KNB EFX Group
- Company type: Private
- Industry: Film industry
- Founded: 1988; 37 years ago in Los Angeles, California, US
- Founders: Robert Kurtzman; Greg Nicotero; Howard Berger;
- Services: Prosthetic makeup; Animatronics;
- Website: www.knbefx.com

= KNB EFX Group =

Special effects company

KNB EFX Group is an American special effects company that specializes in prosthetic makeup, animatronics, and other practical effects. It was founded in 1988 by Robert Kurtzman, Greg Nicotero, and Howard Berger, though Kurtzman left in 2003. After establishing a reputation for gory effects in horror films throughout the late 1980s and early 1990s, they broadened to performing animatronics and makeup effects for mainstream comedy and drama films. Their work on The Chronicles of Narnia: The Lion, the Witch and the Wardrobe and The Walking Dead have netted them multiple awards and nominations.

== History ==
Founders Robert Kurtzman, Greg Nicotero, and Howard Berger were all working freelance on various Hollywood productions in the mid-1980s. Kurtzman likened the atmosphere to that of local bands who influenced each other. Nicotero and Berger met while performing special makeup effects under Tom Savini on George A. Romero's zombie film Day of the Dead. While Berger did that, Kurtzman was hired to take Berger's place as John Carl Buechler's assistant. Nicotero, Berger, and Kurtzman all worked together on Sam Raimi's Evil Dead II. The three briefly continued working freelance, sometimes on the same films. In 1988, the three formed their own company. The name KNB was chosen to represent the first letter of each founder's last name.

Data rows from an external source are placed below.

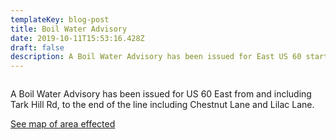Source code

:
 ```yaml
---
templateKey: blog-post
title: Boil Water Advisory
date: 2019-10-11T15:53:16.428Z
draft: false
description: A Boil Water Advisory has been issued for East US 60 starting at Tark Hill.
---
```

```

```

A Boil Water Advisory has been issued for US 60 East from and including Tark Hill Rd, to the end of the line including Chestnut Lane and Lilac Lane.

[See map of area effected](/map/?layer=Advisory&feature=1)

KNB's first film was Intruder, directed by Scott Spiegel, who had written Evil Dead II. After that, they did makeup effects for several direct-to-video films and horror film sequels, including A Nightmare on Elm Street 5: The Dream Child and Halloween 5: The Revenge of Michael Myers. They credited their work with these films, which frequently had a low budget, for developing a reputation in the industry. To work within these budgets, they performed most of the work themselves. Around the same time, Romero recommended KNB to producer Debra Hill for Gross Anatomy, a comedy film about medical students. Romero knew Nicotero had a background as a pre-med student himself. Their work on this film cost them more money than they made but helped further establish their reputation. The realistic-looking cadavers they created got them the attention of Kevin Costner, who hired them to make animatronic buffalo for Dances with Wolves. Nicotero said this helped to break them out of being known only for gory horror films.

Hoping to break into further mainstream films, KNB contacted Rob Reiner when they heard he was adapting Misery. Reiner initially declined their offer, reasoning that he did not need special effects because he was deemphasizing the novel's gore. After pointing out the potential for realistic – but subdued – effects, Reiner hired them. For the 1991 film City Slickers, they made animatronic calves. In the early 1990s, they continued their collaboration with Sam Raimi, working on Army of Darkness, the sequel to Evil Dead II. Among other horror films, they performed effects for Dr. Giggles, which was not well received among genre fans or critics, though its effects were praised.

In the 1990s, a collaboration with Quentin Tarantino began with Reservoir Dogs. Kurtzman had hired Tarantino to write a screenplay from a treatment; this was eventually filmed as From Dusk till Dawn. In return, Kurtzman promised KNB would perform special makeup effects for Reservoir Dogs, which turned into that film's torture scene. Dusk did not get produced until 1996. In the meantime, KNB worked on Pulp Fiction. Following the release of Jurassic Park in 1993, many artists worried that computer-generated imagery might overtake the industry, forcing out practical effects. Berger said that instead of panicking and changing their specialty, KNB decided to "just ride it out". At the same time, there was a slowdown in horror films in the mid-1990s. KNB emphasized to filmmakers their ability to create realistic animatronics, bringing effects that had once been mainstays of B movies to mainstream films, such as prosthetic effects in comedy films.

Throughout the 2000s, they continued their collaboration with Tarantino, working on Kill Bill and other films. Kurtzman left the company in 2003. Berger said Kurtzman wanted to focus on directing and raising his family. KNB performed makeup effects for Land of the Dead, Romero's followup to Day of the Dead. Savini, who was by then working as a director, appeared in a cameo as a zombie at Nicotero's suggestion. In 2006, KNB created animatronics for The Chronicles of Narnia: The Lion, the Witch and the Wardrobe, which was initially going to be completely digital. Their work resulted in an Academy Award for Best Makeup and Hairstyling and BAFTA Award for Best Makeup and Hair. Since 2010, Nicotero has performed special makeup effects for The Walking Dead, which has drawn awards and nominations. In 2011, Nightmare Factory, a documentary about the company, was released.